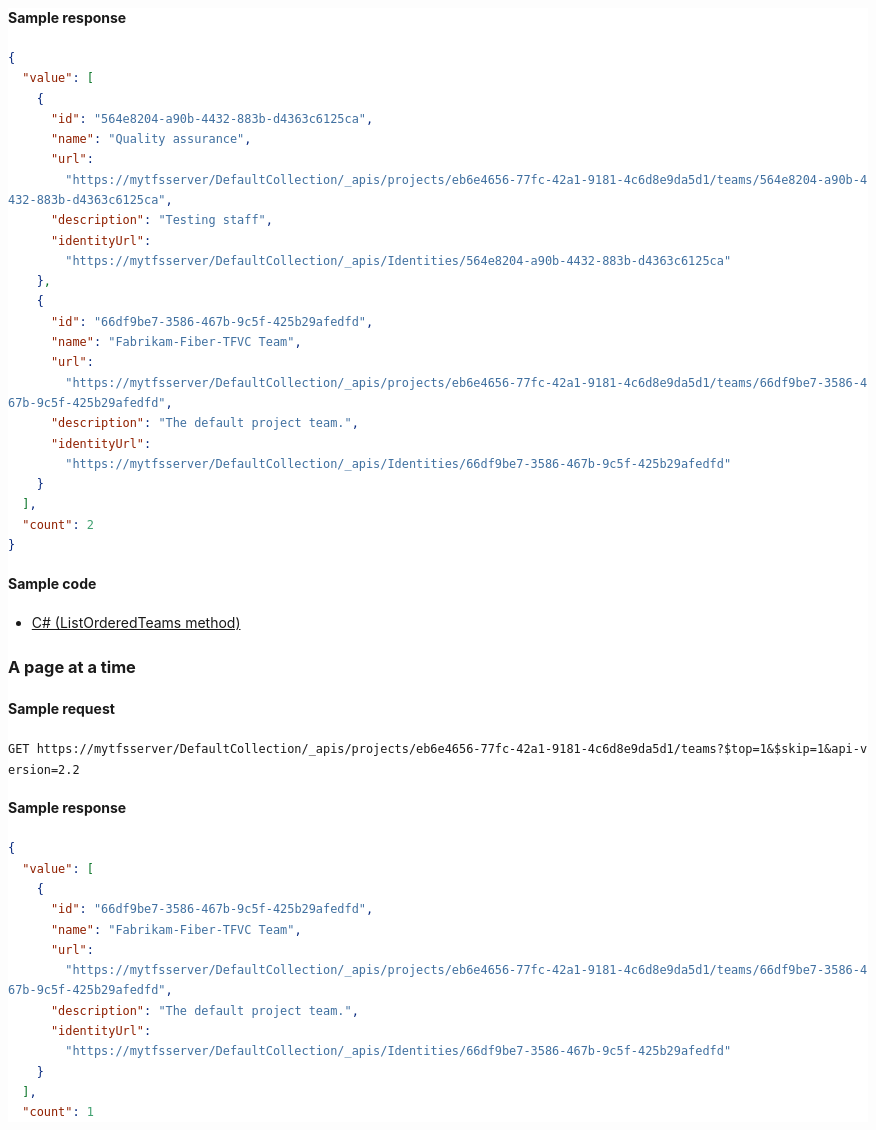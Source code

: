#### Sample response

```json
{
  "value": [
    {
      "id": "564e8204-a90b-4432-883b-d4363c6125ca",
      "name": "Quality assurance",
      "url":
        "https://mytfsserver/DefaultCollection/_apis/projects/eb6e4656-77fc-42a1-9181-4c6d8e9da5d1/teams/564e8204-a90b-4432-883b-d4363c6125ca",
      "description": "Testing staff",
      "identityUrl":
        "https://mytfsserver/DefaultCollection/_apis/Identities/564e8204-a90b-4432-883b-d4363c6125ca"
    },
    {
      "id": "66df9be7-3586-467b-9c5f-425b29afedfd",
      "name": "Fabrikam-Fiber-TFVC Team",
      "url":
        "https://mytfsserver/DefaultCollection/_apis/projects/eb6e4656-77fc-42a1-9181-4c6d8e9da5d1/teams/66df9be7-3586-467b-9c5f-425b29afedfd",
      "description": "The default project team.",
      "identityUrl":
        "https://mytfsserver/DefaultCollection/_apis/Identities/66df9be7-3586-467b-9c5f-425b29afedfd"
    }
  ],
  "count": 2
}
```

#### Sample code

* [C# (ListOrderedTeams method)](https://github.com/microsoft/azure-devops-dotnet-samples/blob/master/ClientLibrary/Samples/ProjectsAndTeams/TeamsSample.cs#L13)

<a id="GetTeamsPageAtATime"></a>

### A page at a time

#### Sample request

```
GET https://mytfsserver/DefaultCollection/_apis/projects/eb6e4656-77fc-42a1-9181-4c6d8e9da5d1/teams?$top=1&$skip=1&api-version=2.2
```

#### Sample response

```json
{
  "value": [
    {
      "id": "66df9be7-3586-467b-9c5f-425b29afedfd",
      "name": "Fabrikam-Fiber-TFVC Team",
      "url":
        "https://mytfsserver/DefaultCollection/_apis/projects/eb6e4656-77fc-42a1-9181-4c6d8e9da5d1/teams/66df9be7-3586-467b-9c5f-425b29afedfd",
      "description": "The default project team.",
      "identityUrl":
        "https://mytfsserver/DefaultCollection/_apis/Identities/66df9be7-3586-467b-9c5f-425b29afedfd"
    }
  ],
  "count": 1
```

++++++++++++++++++++

§ Goal of the exercise: With the pictures set aside, return each line of the listing exactly as given.

§ Task answer:
Source code

:#### Sample response

```json
{
  "value": [
    {
      "id": "564e8204-a90b-4432-883b-d4363c6125ca",
      "name": "Quality assurance",
      "url":
        "https://mytfsserver/DefaultCollection/_apis/projects/eb6e4656-77fc-42a1-9181-4c6d8e9da5d1/teams/564e8204-a90b-4432-883b-d4363c6125ca",
      "description": "Testing staff",
      "identityUrl":
        "https://mytfsserver/DefaultCollection/_apis/Identities/564e8204-a90b-4432-883b-d4363c6125ca"
    },
    {
      "id": "66df9be7-3586-467b-9c5f-425b29afedfd",
      "name": "Fabrikam-Fiber-TFVC Team",
      "url":
        "https://mytfsserver/DefaultCollection/_apis/projects/eb6e4656-77fc-42a1-9181-4c6d8e9da5d1/teams/66df9be7-3586-467b-9c5f-425b29afedfd",
      "description": "The default project team.",
      "identityUrl":
        "https://mytfsserver/DefaultCollection/_apis/Identities/66df9be7-3586-467b-9c5f-425b29afedfd"
    }
  ],
  "count": 2
}
```

#### Sample code

* [C# (ListOrderedTeams method)](https://github.com/microsoft/azure-devops-dotnet-samples/blob/master/ClientLibrary/Samples/ProjectsAndTeams/TeamsSample.cs#L13)

<a id="GetTeamsPageAtATime"></a>

### A page at a time

#### Sample request

```
GET https://mytfsserver/DefaultCollection/_apis/projects/eb6e4656-77fc-42a1-9181-4c6d8e9da5d1/teams?$top=1&$skip=1&api-version=2.2
```

#### Sample response

```json
{
  "value": [
    {
      "id": "66df9be7-3586-467b-9c5f-425b29afedfd",
      "name": "Fabrikam-Fiber-TFVC Team",
      "url":
        "https://mytfsserver/DefaultCollection/_apis/projects/eb6e4656-77fc-42a1-9181-4c6d8e9da5d1/teams/66df9be7-3586-467b-9c5f-425b29afedfd",
      "description": "The default project team.",
      "identityUrl":
        "https://mytfsserver/DefaultCollection/_apis/Identities/66df9be7-3586-467b-9c5f-425b29afedfd"
    }
  ],
  "count": 1
```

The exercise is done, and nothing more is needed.